I tried when/then/otherwise chain but it throws an error since validation_predictions
size doesn't match with entire dataframe's size.
df = df.with_columns(
pl.when(validation_mask)
.then(pl.col('prediction') + (validation_predictions / len(seeds)))
.otherwise(pl.col('prediction'))
.alias('prediction')
)
# ShapeError: cannot evaluate two Series of different lengths (6 and 5)
For reproducibility purposes:
import polars as pl
import numpy as np
seeds = [42, 1337, 0]
df = pl.DataFrame({
"some_column": [10, 20, 30, 40, 50, 60],
"prediction": [1.0, 2.0, 3.0, 4.0, 5.0, 6.0]
})
validation_mask = df["some_column"] > 15
validation_predictions = np.array([0.5, 1.5, 2.5, 3.5, 4.5])
Expected result:
shape: (6, 2)
┌─────────────┬────────────┐
│ some_column ┆ prediction │
│ --- ┆ --- │
│ i64 ┆ f64 │
╞═════════════╪════════════╡
│ 10 ┆ 1.0 │
│ 20 ┆ 2.166667 │
│ 30 ┆ 3.5 │
│ 40 ┆ 4.833333 │
│ 50 ┆ 6.166667 │
│ 60 ┆ 7.5 │
└─────────────┴────────────┘
The array of validation_predictions
is too small. I assume that this array will always be the length of (df.filter('condition')
.
import polars as pl
import numpy as np
seeds = [42, 1337, 0]
df = pl.DataFrame(
{
"some_column": [10, 20, 30, 40, 50, 60],
"prediction": [1.0, 2.0, 3.0, 4.0, 5.0, 6.0],
}
)
validation_mask = df["some_column"] > 15
validation_predictions = np.array([0.5, 1.5, 2.5, 3.5, 4.5])

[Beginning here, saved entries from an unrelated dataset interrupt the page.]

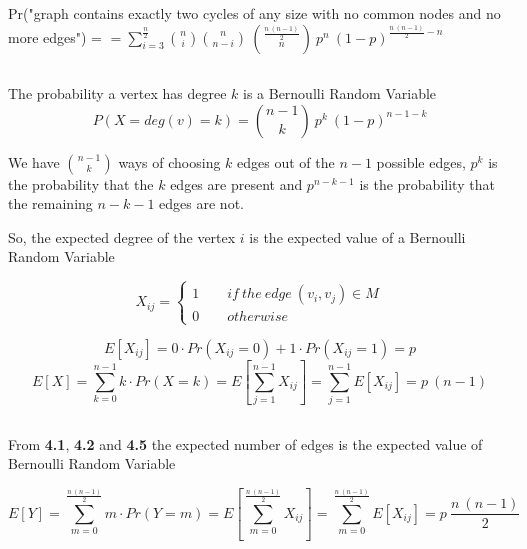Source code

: \documentclass[11pt]{article}
\begin{document}
\bigskip
\noindent
Pr("graph contains exactly two cycles of any size with no common nodes and no more edges") = \newline
$ = \displaystyle \sum_{i=3}^{\frac{n}{2}} \binom{n}{i} \binom{n}{n-i}\ \binom{\frac{n \ (n-1)}{2}}{n} \ p^n \ (1-p)^{\frac{n \ (n-1)}{2} - n} $


\subsection{}
The probability a vertex has degree $k$ is a Bernoulli Random Variable
$$P(X = deg(v) = k) = \binom{n-1}{k} \ p^k \ (1-p)^{n-1-k} $$

\bigskip
We have $ \displaystyle \binom{n-1}{k}$ ways of choosing $k$ edges out of the $n-1$ possible edges,
$p^k$ is the probability that the $k$ edges are present and
$p^{n-k-1}$ is the probability that the remaining $n-k-1$ edges are not.

\bigskip
So, the expected degree of the vertex $i$ is the expected value of a Bernoulli Random Variable \newline

\begin{equation}
    \label{X_ij}
    X_{ij} =
    \begin{cases}
      1 \qquad if \ the \ edge \ (v_i,v_j) \in M \\
      0 \qquad otherwise
    \end{cases}
\end{equation}

$$ E[X_{ij}] = 0 \cdot Pr(X_{ij} = 0) + 1 \cdot Pr(X_{ij} = 1) = p $$
$$ E[X] = \sum_{k=0}^{n-1} k \cdot Pr(X=k) = E[\sum_{j=1}^{n-1} X_{ij}] = \sum_{j=1}^{n-1} E[X_{ij}] = p \ (n-1) $$


\subsection{}
From \textbf{4.1}, \textbf{4.2} and \textbf{4.5} the expected number of edges is the expected value of Bernoulli Random Variable

\bigskip
\noindent
$$E[Y] = \sum_{m=0}^{\frac{n \ (n-1)}{2}} m \cdot Pr(Y=m) = E[\sum_{m=0}^{\frac{n \ (n-1)}{2}} X_{ij}] = \sum_{m=0}^{\frac{n \ (n-1)}{2}} E[X_{ij}] =
p \ \frac{n \ (n-1)}{2} $$


\subsection{}
\end{document}
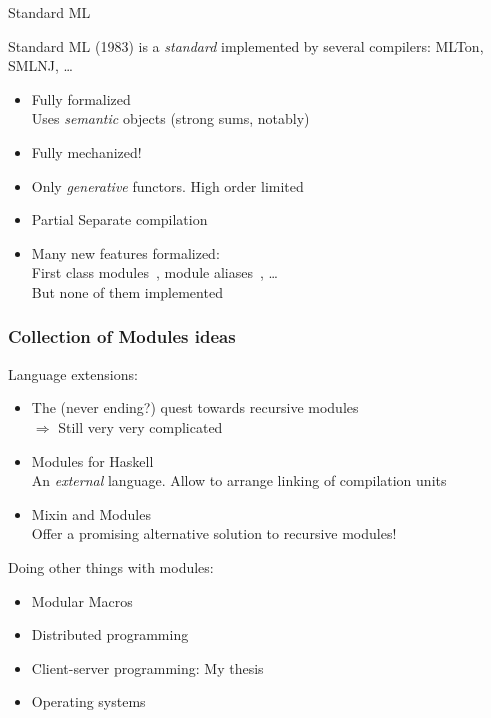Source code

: \documentclass[aspectratio=169,dvipsnames,svgnames,10pt]{beamer}
\newcommand\Y{{\color{Green}{\ding{52}}}\xspace}
\newcommand\N{{\color{Red}{\ding{56}}}\xspace}
\newcommand\M{{\color{Orange}{\bf\textasciitilde}}\xspace}
\begin{document}
\begin{frame}{Standard ML}

  Standard ML (1983) is a \emph{standard} implemented by several compilers: MLTon, SMLNJ, \dots
  \begin{itemize}
  \item[\Y] Fully formalized \citep{MacQueen84}\\
    Uses \emph{semantic} objects (strong sums, notably)
  \item[\Y] Fully mechanized! \citep{Crary17,Crary19}
  \item[\N] Only \emph{generative} functors. High order limited
  \item[\M] Partial Separate compilation~\citep{DBLP:conf/ml/SwaseyVCH06}
  \item[\Y] Many new features formalized:\\
    First class modules~\citep{Russo00}, module aliases~\citep{Crary17}, \dots\\
    \N But none of them implemented
  \end{itemize}
  
\end{frame}

\begin{frame}
  \frametitle{Collection of Modules ideas}

  Language extensions:
  \begin{itemize}
  \item The (never ending?) quest towards recursive modules~\citep{dreyerthesis}\\
    $\Rightarrow$ Still very very complicated
  \item Modules for Haskell~\citep{backpack}\\
    An \emph{external} language. Allow to arrange linking of compilation units
  \item Mixin and Modules~\citep{DBLP:journals/toplas/RossbergD13}\\
    Offer a promising alternative solution to recursive modules!
  \end{itemize}
  \vfill
  \pause
  Doing other things with modules:
  \begin{itemize}
  \item Modular Macros~\citep{modularmacrosth}
  \item Distributed programming \citep{acute}
  \item Client-server programming: My thesis \smiley{} \citep{radannethesis}
  \item Operating systems~\citep{DBLP:conf/asplos/MadhavapeddyMRSSGSHC13,DBLP:journals/corr/abs-1905-02529}
  \end{itemize}
 
\end{frame}
\end{document}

assert sum(validation_mask) == len(validation_predictions)
# extend the validation predictions:
new_arr = np.empty(len(df))
new_arr[:] = np.nan
new_arr[validation_mask] = validation_predictions
df = df.with_columns(
pl.when(validation_mask)
.then(pl.col("prediction") + (new_arr / len(seeds)))
.otherwise(pl.col("prediction"))
.alias("prediction")
)
With this method the validation predictions is extended with nans.